_What is being asked_
Filter the entries below down to the lines that hold "your".

== Data under study ==

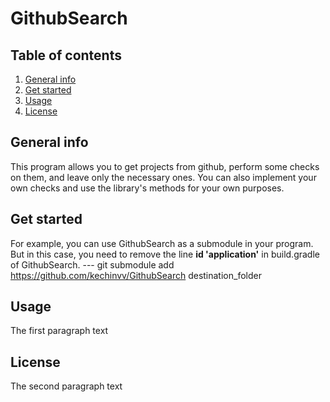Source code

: # GithubSearch
## Table of contents
1. [General info](#general-info)
2. [Get started](#get-started)
3. [Usage](#usage)
4. [License](#license)

## General info <a name="general-info"></a>
This program allows you to get projects from github, perform some checks on them, and leave only the necessary ones. You can also implement your own checks and use the library's methods for your own purposes.

## Get started <a name="get-started"></a>
For example, you can use GithubSearch as a submodule in your program. But in this case, you need to remove the line **id 'application'** in build.gradle of GithubSearch.
--- git submodule add https://github.com/kechinvv/GithubSearch destination_folder

## Usage <a name="usage"></a>
The first paragraph text

## License <a name="license"></a>
The second paragraph text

===

_Solution to this exercise_
This program allows you to get projects from github, perform some checks on them, and leave only the necessary ones. You can also implement your own checks and use the library's methods for your own purposes.
For example, you can use GithubSearch as a submodule in your program. But in this case, you need to remove the line **id 'application'** in build.gradle of GithubSearch.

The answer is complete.